El dato más preocupante no es solo que subió el desempleo, sino cómo se está deteriorando el mercado laboral. Cada vez hay menos trabajadores en blanco y más gente rebuscándosela por su cuenta.
Lo que más crece es el cuentapropismo informal: personas que trabajan por su cuenta, pero sin estar registradas ni siquiera en el Monotributo. En criollo, más gente arreglándose sola y sin ningún tipo de cobertura.
El diagnóstico es claro pero no es justamente la premisa de este gobierno timbero: si se quiere que el empleo acompañe el crecimiento, que Milei haga acopio de lo que hace su par estadounidense:
Ejemplo; EEUU fija aranceles a las importaciones que se pagan en la aduana por los importadores.
Veamos, si una empresa estadounidense quiere importar madera por un valor de US$100 y el gobierno estadounidense ha impuesto un arancel del 10% al país de procedencia, tendrá que pagar US$110.
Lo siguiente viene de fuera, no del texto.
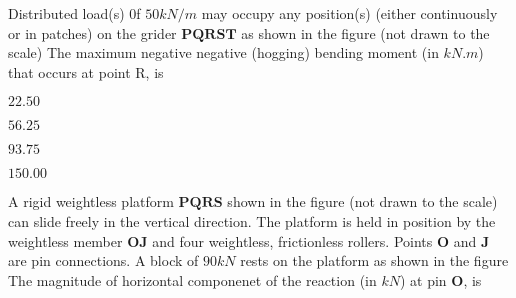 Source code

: \item Distributed load(s) 0f $ 50 k N/m $ may occupy any position(s) (either continuously or in patches) on the grider $\textbf{PQRST}$ as shown in the figure (not drawn to the scale)
The maximum negative negative (hogging) bending moment (in $k N. m$) that occurs at point R, is 
\begin{center}
\end{center}

\begin{enumerate}
\begin{multicols}{4}
    \item $22.50$
    \item $56.25$
    \item $93.75$
    \item $150.00$
\end{multicols}
\end{enumerate}
\item A rigid weightless platform $\textbf{PQRS}$ shown in the figure (not drawn to the scale)  can slide freely in the vertical direction. The platform is held in position by the weightless member $\textbf{OJ}$ and four weightless, frictionless rollers. Points $\textbf{O}$ and $ \textbf{J} $ are pin connections. A block of $90 kN $ rests on the platform as shown in the figure
The magnitude of horizontal componenet of the reaction (in $kN$) at pin $\textbf{O}$, is 


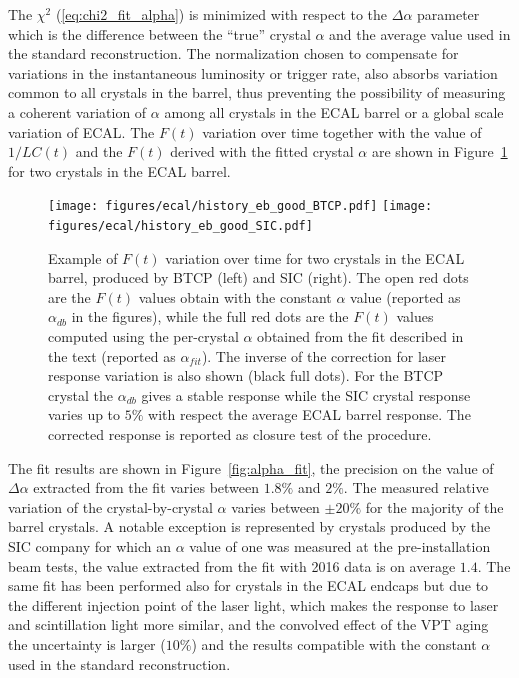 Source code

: The $\chi^2$ (\ref{eq:chi2_fit_alpha}) is minimized with respect to the $\Delta\alpha$ parameter which is the difference
between the ``true'' crystal $\alpha$ and the average value used in the standard reconstruction. The \sumEtEB normalization
chosen to compensate for variations in the instantaneous luminosity or trigger rate, also absorbs variation common
to all crystals in the barrel, thus preventing the possibility of measuring a coherent variation of $\alpha$ among all crystals
in the ECAL barrel or a global scale variation of ECAL. The $F(t)$ variation over time together with the value of $1/LC(t)$
and the $F(t)$ derived with the fitted crystal $\alpha$ are shown in Figure~\ref{fig:eflow_examples} for two crystals
in the ECAL barrel.

\begin{figure}[h!]
  \centering
  \texttt{[image: figures/ecal/history\_eb\_good\_BTCP.pdf]}
  \texttt{[image: figures/ecal/history\_eb\_good\_SIC.pdf]}
  \caption{Example of $F(t)$ variation over time for two crystals in the ECAL barrel, produced by BTCP (left) and SIC (right).
    The open red dots are the $F(t)$ values obtain with the constant $\alpha$ value (reported as $\alpha_{db}$ in the figures),
    while the full red dots are the $F(t)$ values computed using the per-crystal $\alpha$ obtained from the fit described in the
    text (reported as $\alpha_{fit}$). The inverse of the correction for laser response variation is also shown (black full dots).
    For the BTCP crystal the $\alpha_{db}$ gives a stable response while the SIC crystal response varies up to $5\%$
    with respect the average ECAL barrel response. The corrected response is reported as closure test of the procedure.}
  \label{fig:eflow_examples}
\end{figure}


The fit results are shown in Figure~\ref{fig:alpha_fit}, the precision on the value of $\Delta\alpha$ extracted from the fit
varies between $1.8\%$ and $2\%$. The measured relative variation of the crystal-by-crystal $\alpha$ varies between
$\pm 20\%$ for the majority of the barrel crystals. A notable exception is represented by crystals produced by the SIC company
for which an  $\alpha$ value of one was measured at the pre-installation beam tests, the value extracted from the fit
with 2016 data is on average $1.4$. The same fit has been performed also for crystals in the ECAL endcaps but due to the
different injection point of the laser light, which makes the response to laser and scintillation light more similar, and
the convolved effect of the VPT aging the uncertainty is larger ($10\%$) and the results compatible with the constant $\alpha$
used in the standard reconstruction.

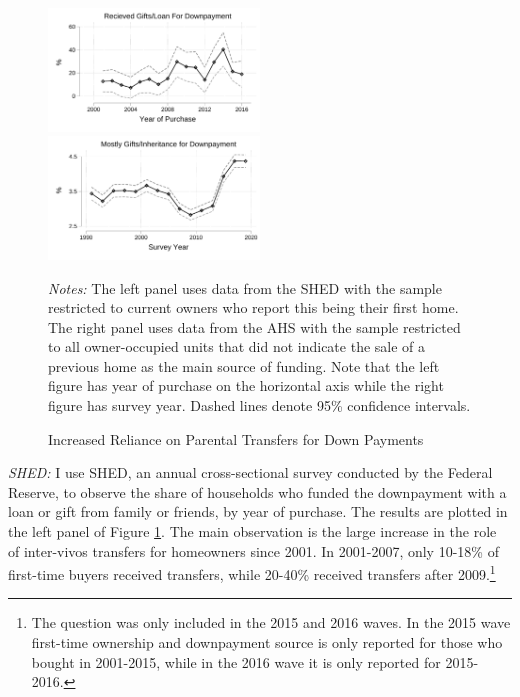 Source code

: \documentclass[12pt]{article}
\begin{document}
\begin{figure}
	\caption{Increased Reliance on Parental Transfers for Down Payments}\label{fig:motivation}
	\includegraphics[width=0.5\textwidth]{../tabfig/descr/SHED_gift_scatter_SE_paper}%
	\includegraphics[width=0.5\textwidth]{../tabfig/descr/AHS_majorsourcedown_surveyyear_paper}%
	
	 {\begin{footnotesize} \textit{Notes:} The left panel uses data from the SHED with the sample restricted to current owners who report this being their first home. The right panel uses data from the AHS with the sample restricted to all owner-occupied units that did not indicate the sale of a previous home as the main source of funding. Note that the left figure has year of purchase on the horizontal axis while the right figure has survey year. Dashed lines denote 95\% confidence intervals.\end{footnotesize}}
\end{figure}

\textit{SHED:} I use SHED, an annual cross-sectional survey conducted by the Federal Reserve, to observe the share of households who funded the downpayment with a loan or gift from family or friends, by year of purchase. The results are plotted in the left panel of Figure \ref{fig:motivation}. The main observation is the large increase in the role of inter-vivos transfers for homeowners since 2001. In 2001-2007, only 10-18\% of first-time buyers received transfers, while 20-40\% received transfers after 2009.\footnote{The question was only included in the 2015 and 2016 waves. In the 2015 wave first-time ownership and downpayment source is only reported for those who bought in 2001-2015, while in the 2016 wave it is only reported for 2015-2016. } 
\end{document}
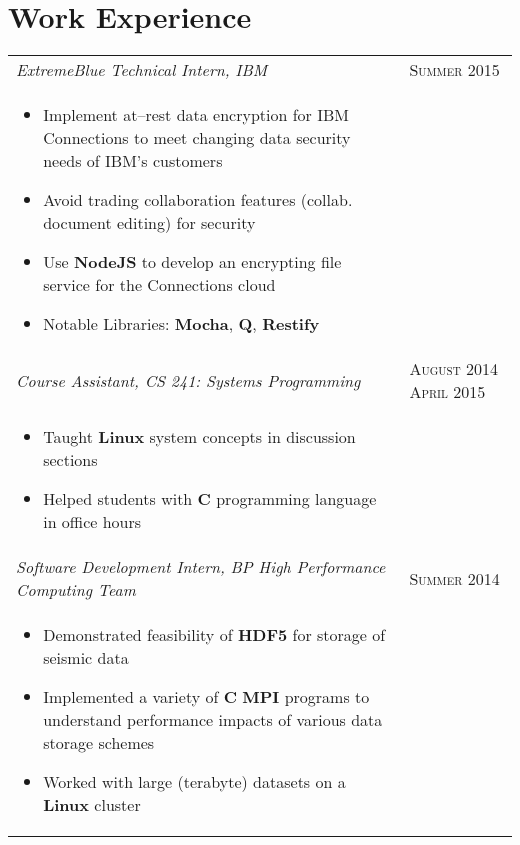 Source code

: \documentclass[letterpaper,10pt]{article}
\begin{document}
\section{Work Experience}
\begin{tabular}{p{12.8cm}>{\raggedleft\arraybackslash}p{3cm}}

    \emph{ExtremeBlue Technical Intern, IBM} & \textsc{Summer 2015} \\

    \vspace{-2mm}
    \begin{itemize}
        \item
            Implement at--rest data encryption for IBM Connections to meet
            changing data security needs of IBM's customers
        \item
            Avoid trading collaboration features (collab. document editing) for
            security
        \item
            Use \textbf{NodeJS} to develop an encrypting file service for the
            Connections cloud
        \item
            Notable Libraries: \textbf{Mocha}, \textbf{Q}, \textbf{Restify}
    \end{itemize} \\

    \emph{Course Assistant, CS 241: Systems Programming} &
    \textsc{August 2014 April 2015} \\

    \vspace{-6mm}
    \begin{itemize}
        \item
            Taught \textbf{Linux} system concepts in discussion sections
        \item
            Helped students with \textbf{C} programming language in office hours
    \end{itemize} \\

    \emph{Software Development Intern, BP High Performance Computing Team} &
    \textsc{Summer 2014} \\

    \vspace{-2mm}
    \begin{itemize}
        \item
            Demonstrated feasibility of \textbf{HDF5} for storage of seismic
            data
        \item
            Implemented a variety of \textbf{C} \textbf{MPI} programs to
            understand performance impacts of various data storage schemes
        \item
            Worked with large (terabyte) datasets on a \textbf{Linux} cluster


\end{itemize}
\end{tabular}
\end{document}
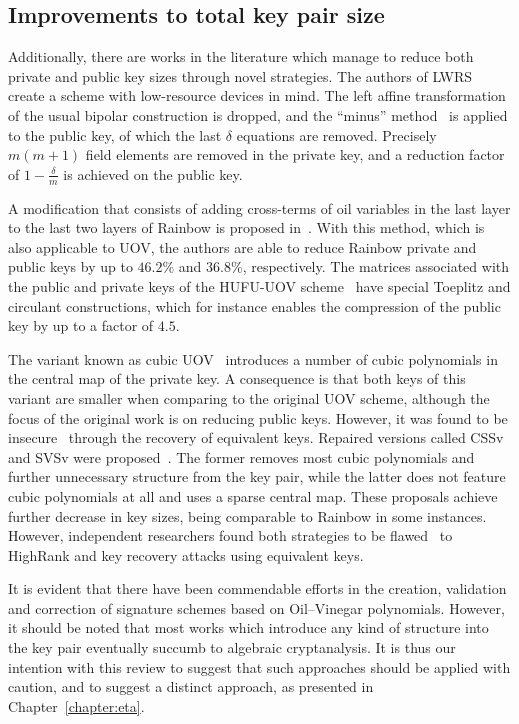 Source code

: \documentclass[draft, 12pt, a4paper, oneside]{memoir}
\theoremstyle{definition}
\theoremstyle{remark}
\begin{document}
\subsection{Improvements to total key pair size}\label{subsec:both}

Additionally, there are works in the literature which manage to reduce both private and public key sizes through novel strategies. The authors of LWRS~\cite{Zhang:201208} create a scheme with low-resource devices in mind. The left affine transformation of the usual bipolar construction is dropped, and the ``minus'' method~\cite[Subsection 3.2.1]{Wolf:200511} is applied to the public key, of which the last $\delta$ equations are removed. Precisely $m (m + 1)$ field elements are removed in the private key, and a reduction factor of $1 - \frac{\delta}{m}$ is achieved on the public key. 

A modification that consists of adding cross-terms of oil variables in the last layer to the last two layers of Rainbow is proposed in~\cite{Tan:201603}. With this method, which is also applicable to UOV, the authors are able to reduce Rainbow private and public keys by up to $46.2\%$ and $36.8\%$, respectively. The matrices associated with the public and private keys of the HUFU-UOV scheme~\cite{Tao:201905} have special Toeplitz and circulant constructions, which for instance enables the compression of the public key by up to a factor of $4.5$.

The variant known as cubic UOV~\cite{Nie:201511} introduces a number of cubic polynomials in the central map of the private key. A consequence is that both keys of this variant are smaller when comparing to the original UOV scheme, although the focus of the original work is on reducing public keys. However, it was found to be insecure~\cite{Hashimoto:201712} through the recovery of equivalent keys. Repaired versions called CSSv and SVSv were proposed~\cite{Duong:201611}. The former removes most cubic polynomials and further unnecessary structure from the key pair, while the latter does not feature cubic polynomials at all and uses a sparse central map. These proposals achieve further decrease in key sizes, being comparable to Rainbow in some instances. However, independent researchers found both strategies to be flawed~\cite{Shim:201711,Hashimoto:201712} to HighRank and key recovery attacks using equivalent keys.

It is evident that there have been commendable efforts in the creation, validation and correction of signature schemes based on Oil--Vinegar polynomials. However, it should be noted that most works which introduce any kind of structure into the key pair eventually succumb to algebraic cryptanalysis. It is thus our intention with this review to suggest that such approaches should be applied with caution, and to suggest a distinct approach, as presented in Chapter~\ref{chapter:eta}.
\end{document}
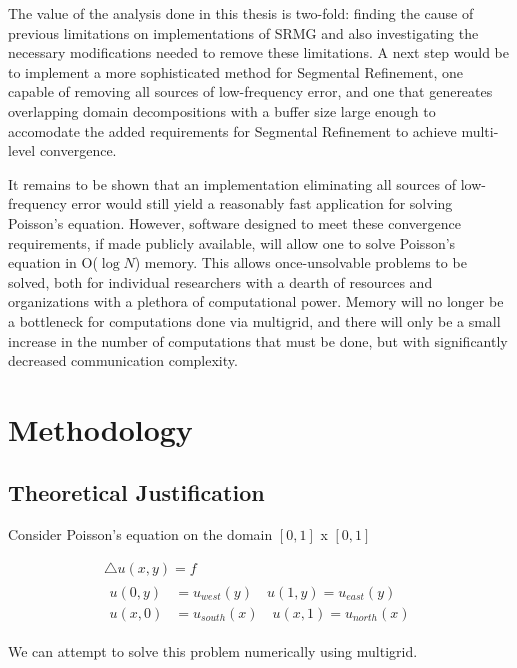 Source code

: \documentclass[final]{siamart1116}
\numberwithin{theorem}{section}
\begin{document}
    
    The value of the analysis done in this thesis is two-fold: finding the cause of previous limitations on implementations of SRMG and also investigating the necessary modifications needed to remove these limitations. A next step would be to implement a more sophisticated method for Segmental Refinement, one capable of removing all sources of low-frequency error, and one that genereates overlapping domain decompositions with a buffer size large enough to accomodate the added requirements for Segmental Refinement to achieve multi-level convergence.  
    
    It remains to be shown that an implementation eliminating all sources of low-frequency error would still yield a reasonably fast application for solving Poisson's equation. However, software designed to meet these convergence requirements, if made publicly available, will allow one to solve Poisson's equation in O($\log{N}$) memory.  This allows once-unsolvable problems to be solved, both for individual researchers with a dearth of resources and organizations with a plethora of computational power. Memory will no longer be a bottleneck for computations done via multigrid, and there will only be a small increase in the number of computations that must be done, but with significantly decreased communication complexity.
   

\section{Methodology}\label{sec:method}
\subsection{Theoretical Justification}
Consider Poisson's equation on the domain $[0, 1]$ x $[0, 1]$

\begin{gather}
  \bigtriangleup  u(x,y) = f \label{eq:Poisson} \\
  \begin{split}
    u(0,y) &= u_{west}(y) \quad u(1,y) = u_{east}(y) \label{boundary} \\
    u(x,0) &= u_{south}(x) \quad u(x,1) = u_{north}(x) \nonumber
  \end{split}
\end{gather}


We can attempt to solve this problem numerically using multigrid. 
\end{document}
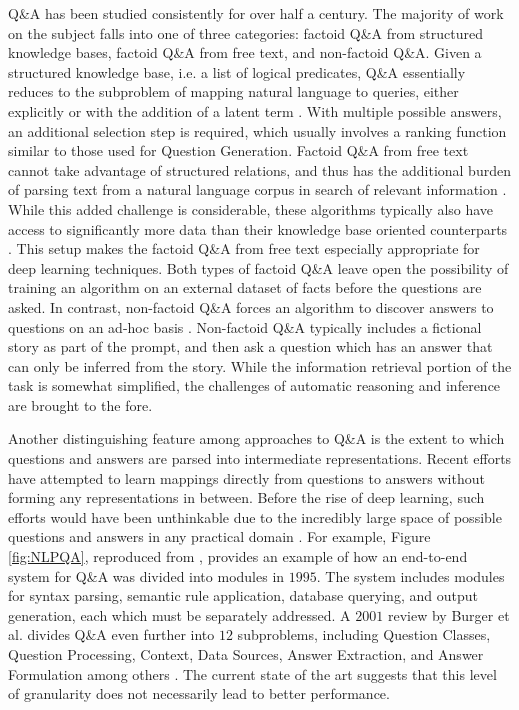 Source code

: Q\&A has been studied consistently for over half a century. The majority of work on the subject falls into one of three categories: factoid Q\&A from structured knowledge bases, factoid Q\&A from free text, and non-factoid Q\&A. Given a structured knowledge base, i.e. a list of logical predicates, Q\&A essentially reduces to the subproblem of mapping natural language to queries, either explicitly or with the addition of a latent term  \citep{yao2014information, zelle1996learning}. With multiple possible answers, an additional selection step is required, which usually involves a ranking function similar to those used for Question Generation. Factoid Q\&A from free text cannot take advantage of structured relations, and thus has the additional burden of parsing text from a natural language corpus in search of relevant information  \citep{ravichandran2002learning}. While this added challenge is considerable, these algorithms typically also have access to significantly more data than their knowledge base oriented counterparts  \citep{brill2001data, hermann2015teaching}. This setup makes the factoid Q\&A from free text especially appropriate for deep learning techniques. Both types of factoid Q\&A leave open the possibility of training an algorithm on an external dataset of facts before the questions are asked. In contrast, non-factoid Q\&A forces an algorithm to discover answers to questions on an ad-hoc basis  \citep{soricut2004automatic}. Non-factoid Q\&A typically includes a fictional story as part of the prompt, and then ask a question which has an answer that can only be inferred from the story. While the information retrieval portion of the task is somewhat simplified, the challenges of automatic reasoning and inference are brought to the fore.

Another distinguishing feature among approaches to Q\&A is the extent to which questions and answers are parsed into intermediate representations. Recent efforts have attempted to learn mappings directly from questions to answers without forming any representations in between. Before the rise of deep learning, such efforts would have been unthinkable due to the incredibly large space of possible questions and answers in any practical domain  \citep{hirschman2001natural}. For example, Figure \ref{fig:NLPQA}, reproduced from  \citep{androutsopoulos1995natural}, provides an example of how an end-to-end system for Q\&A was divided into modules in $1995$. The system includes modules for syntax parsing, semantic rule application, database querying, and output generation, each which must be separately addressed. A $2001$ review by Burger et al. divides Q\&A even further into $12$ subproblems, including Question Classes, Question Processing, Context, Data Sources, Answer Extraction, and Answer Formulation among others  \citep{burger2001issues}. The current state of the art suggests that this level of granularity does not necessarily lead to better performance.  

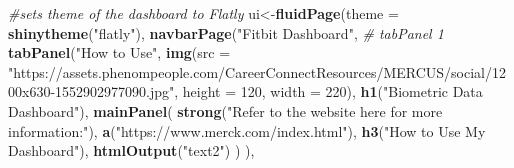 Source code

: \documentclass[]{book}
\newenvironment{Shaded}{\begin{snugshade}}{\end{snugshade}}
\newcommand{\KeywordTok}[1]{\textcolor[rgb]{0.13,0.29,0.53}{\textbf{#1}}}
\newcommand{\DataTypeTok}[1]{\textcolor[rgb]{0.13,0.29,0.53}{#1}}
\newcommand{\DecValTok}[1]{\textcolor[rgb]{0.00,0.00,0.81}{#1}}
\newcommand{\StringTok}[1]{\textcolor[rgb]{0.31,0.60,0.02}{#1}}
\newcommand{\CommentTok}[1]{\textcolor[rgb]{0.56,0.35,0.01}{\textit{#1}}}
\newcommand{\NormalTok}[1]{#1}
\begin{document}
\begin{Shaded}
\begin{Highlighting}[]
{{\CommentTok{#sets theme of the dashboard to Flatly}
\NormalTok{ui<-}\KeywordTok{fluidPage}\NormalTok{(}\DataTypeTok{theme =} \KeywordTok{shinytheme}\NormalTok{(}\StringTok{"flatly"}\NormalTok{),}
              \KeywordTok{navbarPage}\NormalTok{(}\StringTok{"Fitbit Dashboard"}\NormalTok{,}
                         \CommentTok{# tabPanel 1}
                         \KeywordTok{tabPanel}\NormalTok{(}\StringTok{"How to Use"}\NormalTok{,}
                                  \KeywordTok{img}\NormalTok{(}\DataTypeTok{src =} \StringTok{"https://assets.phenompeople.com/CareerConnectResources/MERCUS/social/1200x630-1552902977090.jpg"}\NormalTok{, }\DataTypeTok{height =} \DecValTok{120}\NormalTok{, }\DataTypeTok{width =} \DecValTok{220}\NormalTok{),}
                                  \KeywordTok{h1}\NormalTok{(}\StringTok{"Biometric Data Dashboard"}\NormalTok{),}
                                  \KeywordTok{mainPanel}\NormalTok{(}
                                    \KeywordTok{strong}\NormalTok{(}\StringTok{"Refer to the website here for more information:"}\NormalTok{),}
                                    \KeywordTok{a}\NormalTok{(}\StringTok{"https://www.merck.com/index.html"}\NormalTok{),}
                                    \KeywordTok{h3}\NormalTok{(}\StringTok{"How to Use My Dashboard"}\NormalTok{),}
                                    \KeywordTok{htmlOutput}\NormalTok{(}\StringTok{"text2"}\NormalTok{)}
\NormalTok{                                  )                      }
\NormalTok{                         ), }
                         
}}
\end{Highlighting}
\end{Shaded}
\end{document}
Durante décadas, los aranceles fueron el instrumento principal de la política económica proteccionista, aplicada no solo por EEUU sino también en diferentes países por gobiernos que buscaban proteger a la industria local de la competencia exterior. Por caso, el 5 de abril del año 2025 entró en vigor un arancel mínimo del 10% sobre casi todas las importaciones estadounidenses. Aquí como en épocas pasadas vamos camino al 'todo por 2 pesos' con toda la porquería que llega desde afuera.